The IWR prediction results for Egyptian green bean crops, performed for different scenario variants, show the models' ability to predict irrigation potential. The proposed predictive irrigation planning approach, compared to field studies, makes it possible to reduce or prevent water stress in crops. Predicting future IWR values ​​from the results of predictive models can improve the real-time irrigation planning system depending on the meteorological situation and terrain factors (plants, soil). Sustainable irrigation aims to adjust water availability and demand in terms of quantity and quality, space and time, at reasonable cost and with acceptable environmental impacts, whereby forecasting water demand is proving to be a valuable management tool.

5 Conclusions

Water and food need crisis is facing all over world, furthermore agriculture consume the largest amount of water to cover plant requirement of water. Therefore, the current research applies machine models in order to predict the irrigation water requirement for one of the most important crops in Egypt (green bean) by actual field experiment, which there weren’t common literature about modeling of irrigation requirement forecasting in versus ETo evaluation studies.

The main conclusions were reported as follow; the scenario S4 (relative humidity, wind speed, basal crop coefficient, the soil evaporation), is the best scenario for SVR, LSTM, CNN and LSTM & CNN models, while the best scenario in DNN and RF model was in scenario (S7) (root depth, basal crop coefficient, the soil evaporation, fraction of surface wetted, exposed and soil wetted fraction). The climatic factors in scenario (S6) presented the highest R2 for the CNN model and the weakest result in the SVR model. Further, by taking into account only the two predictors relative humidity and wind speed, the performance of all models ranged from very good to satisfactory fit for all models, while it was an unsatisfactory fit for SVR.

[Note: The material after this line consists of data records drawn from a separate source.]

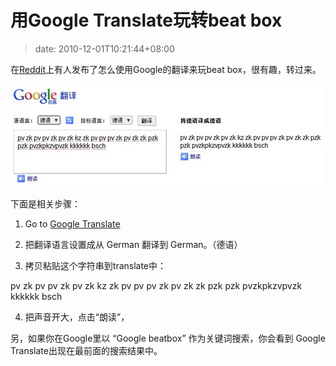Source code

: # 用Google Translate玩转beat box
>date: 2010-12-01T10:21:44+08:00


在[Reddit](http://www.reddit.com/r/todayilearned/comments/ed39q/til_how_to_make_google_beatbox_for_you/)上有人发布了怎么使用Google的翻译来玩beat box，很有趣，转过来。



![](/assets/images/google_beat_box.jpg "Google 翻译 玩转 Beat box")


下面是相关步骤：


1) Go to [Google Translate](https://translate.google.com/)


2) 把翻译语言设置成从 German 翻译到 German。（德语）


3) 拷贝粘贴这个字符串到translate中：  

pv zk pv pv zk pv zk kz zk pv pv pv zk pv zk zk pzk pzk pvzkpkzvpvzk kkkkkk bsch


4) 把声音开大，点击“朗读”，


另，如果你在Google里以 “Google beatbox” 作为关键词搜索，你会看到 Google Translate出现在最前面的搜索结果中。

On contrast, the hybrid LTSM & CNN model was the best model for the IWR prediction. Finally, the models applied can improve the irrigation planning with few available data. The current approach was promising and has research value for other similar regions. Therefore, the future work will focus much more in predicting the irrigation water requirements in other crops in other regions to draw a general picture of the predicting of the irrigation water requirements in order to ensure the water resources management under the impact of the climate changes.